#### Records supplied
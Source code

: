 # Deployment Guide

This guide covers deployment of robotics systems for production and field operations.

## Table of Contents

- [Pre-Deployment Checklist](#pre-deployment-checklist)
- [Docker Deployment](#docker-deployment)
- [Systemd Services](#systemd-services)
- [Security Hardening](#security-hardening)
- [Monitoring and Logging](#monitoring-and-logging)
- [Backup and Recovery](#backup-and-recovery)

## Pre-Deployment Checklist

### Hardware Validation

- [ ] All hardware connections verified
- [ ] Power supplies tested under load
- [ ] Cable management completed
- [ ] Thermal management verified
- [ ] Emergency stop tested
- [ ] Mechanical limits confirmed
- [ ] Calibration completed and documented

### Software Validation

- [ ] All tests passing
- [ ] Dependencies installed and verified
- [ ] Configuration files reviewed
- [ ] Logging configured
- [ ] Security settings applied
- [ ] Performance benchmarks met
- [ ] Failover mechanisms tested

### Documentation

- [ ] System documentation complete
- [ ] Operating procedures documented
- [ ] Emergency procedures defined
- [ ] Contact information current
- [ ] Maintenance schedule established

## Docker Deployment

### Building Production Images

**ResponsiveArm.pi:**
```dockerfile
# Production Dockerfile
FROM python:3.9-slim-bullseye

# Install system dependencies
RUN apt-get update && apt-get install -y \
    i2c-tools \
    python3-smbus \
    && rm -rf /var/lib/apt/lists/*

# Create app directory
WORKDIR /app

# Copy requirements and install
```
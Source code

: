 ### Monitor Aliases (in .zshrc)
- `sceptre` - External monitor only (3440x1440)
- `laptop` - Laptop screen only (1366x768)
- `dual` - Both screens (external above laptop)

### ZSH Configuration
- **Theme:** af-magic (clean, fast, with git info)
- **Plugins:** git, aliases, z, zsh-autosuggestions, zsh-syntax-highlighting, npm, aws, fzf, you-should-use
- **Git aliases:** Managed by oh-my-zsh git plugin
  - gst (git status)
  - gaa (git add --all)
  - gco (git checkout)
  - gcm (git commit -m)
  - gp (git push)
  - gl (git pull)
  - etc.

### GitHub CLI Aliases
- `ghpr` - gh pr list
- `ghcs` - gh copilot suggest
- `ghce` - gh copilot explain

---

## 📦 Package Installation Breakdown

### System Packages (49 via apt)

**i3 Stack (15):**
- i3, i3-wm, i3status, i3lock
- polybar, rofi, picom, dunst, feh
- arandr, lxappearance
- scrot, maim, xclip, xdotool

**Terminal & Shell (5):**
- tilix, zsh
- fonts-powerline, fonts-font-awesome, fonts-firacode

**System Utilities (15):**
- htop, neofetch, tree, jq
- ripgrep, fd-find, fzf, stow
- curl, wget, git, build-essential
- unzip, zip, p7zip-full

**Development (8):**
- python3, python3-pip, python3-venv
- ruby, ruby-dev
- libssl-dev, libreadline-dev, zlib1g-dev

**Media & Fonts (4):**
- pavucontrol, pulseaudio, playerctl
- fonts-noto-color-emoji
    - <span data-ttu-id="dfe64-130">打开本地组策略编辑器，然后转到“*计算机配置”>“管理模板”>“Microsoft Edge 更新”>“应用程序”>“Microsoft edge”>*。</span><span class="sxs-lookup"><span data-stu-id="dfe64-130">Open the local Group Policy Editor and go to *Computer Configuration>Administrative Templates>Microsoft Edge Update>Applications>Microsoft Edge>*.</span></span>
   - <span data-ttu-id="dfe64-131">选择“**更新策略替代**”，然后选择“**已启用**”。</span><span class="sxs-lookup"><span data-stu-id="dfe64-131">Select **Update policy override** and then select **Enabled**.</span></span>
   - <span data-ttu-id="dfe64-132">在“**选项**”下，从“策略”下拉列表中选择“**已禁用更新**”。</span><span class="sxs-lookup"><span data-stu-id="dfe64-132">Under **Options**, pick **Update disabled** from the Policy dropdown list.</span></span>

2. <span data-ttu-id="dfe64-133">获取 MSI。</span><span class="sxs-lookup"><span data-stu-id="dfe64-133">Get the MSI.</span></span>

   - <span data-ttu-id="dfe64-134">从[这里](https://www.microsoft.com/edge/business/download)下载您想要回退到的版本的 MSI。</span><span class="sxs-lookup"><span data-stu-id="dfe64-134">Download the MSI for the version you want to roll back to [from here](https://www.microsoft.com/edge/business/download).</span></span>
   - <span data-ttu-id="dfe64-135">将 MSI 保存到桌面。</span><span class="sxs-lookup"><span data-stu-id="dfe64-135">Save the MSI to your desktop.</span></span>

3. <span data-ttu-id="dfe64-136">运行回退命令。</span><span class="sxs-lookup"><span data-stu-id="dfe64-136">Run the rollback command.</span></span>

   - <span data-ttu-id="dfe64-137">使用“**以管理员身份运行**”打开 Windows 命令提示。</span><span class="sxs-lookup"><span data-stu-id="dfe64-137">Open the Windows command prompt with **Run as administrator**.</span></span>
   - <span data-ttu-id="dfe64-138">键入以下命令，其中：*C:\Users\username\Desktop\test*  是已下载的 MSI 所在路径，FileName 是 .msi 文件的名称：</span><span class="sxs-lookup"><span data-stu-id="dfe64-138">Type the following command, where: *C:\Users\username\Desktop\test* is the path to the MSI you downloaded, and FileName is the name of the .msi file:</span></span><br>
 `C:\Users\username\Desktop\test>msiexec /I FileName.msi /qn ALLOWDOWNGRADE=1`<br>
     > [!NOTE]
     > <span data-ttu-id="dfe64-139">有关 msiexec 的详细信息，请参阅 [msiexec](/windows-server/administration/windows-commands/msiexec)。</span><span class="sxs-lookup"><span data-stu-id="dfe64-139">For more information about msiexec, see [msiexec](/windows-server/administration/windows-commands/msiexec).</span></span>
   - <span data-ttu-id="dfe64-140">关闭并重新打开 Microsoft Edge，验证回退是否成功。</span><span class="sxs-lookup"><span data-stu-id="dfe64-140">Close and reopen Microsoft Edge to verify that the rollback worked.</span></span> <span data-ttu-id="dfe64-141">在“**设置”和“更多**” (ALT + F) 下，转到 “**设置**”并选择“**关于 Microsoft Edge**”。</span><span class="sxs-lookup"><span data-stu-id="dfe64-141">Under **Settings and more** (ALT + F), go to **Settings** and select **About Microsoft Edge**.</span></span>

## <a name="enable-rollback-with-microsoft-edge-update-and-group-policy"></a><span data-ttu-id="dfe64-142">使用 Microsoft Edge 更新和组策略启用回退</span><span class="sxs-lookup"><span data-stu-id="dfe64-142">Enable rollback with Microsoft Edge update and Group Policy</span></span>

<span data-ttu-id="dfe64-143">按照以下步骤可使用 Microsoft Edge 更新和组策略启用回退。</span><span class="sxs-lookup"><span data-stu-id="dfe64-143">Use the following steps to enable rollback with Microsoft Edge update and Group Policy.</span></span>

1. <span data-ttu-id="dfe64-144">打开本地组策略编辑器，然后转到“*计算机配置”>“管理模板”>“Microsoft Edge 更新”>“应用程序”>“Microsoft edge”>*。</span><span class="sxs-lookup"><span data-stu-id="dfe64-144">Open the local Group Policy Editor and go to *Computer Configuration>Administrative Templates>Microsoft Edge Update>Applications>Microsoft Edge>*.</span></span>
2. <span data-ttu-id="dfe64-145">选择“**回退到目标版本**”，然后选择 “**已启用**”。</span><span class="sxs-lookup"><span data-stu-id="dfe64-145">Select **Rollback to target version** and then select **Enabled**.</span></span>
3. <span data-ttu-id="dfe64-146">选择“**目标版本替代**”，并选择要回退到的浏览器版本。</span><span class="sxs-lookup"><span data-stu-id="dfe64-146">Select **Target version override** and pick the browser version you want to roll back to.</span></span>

#### Description of the task
Please return a copy of each line in the entries that has the string "management".

#### Response below
- [ ] Cable management completed
- [ ] Thermal management verified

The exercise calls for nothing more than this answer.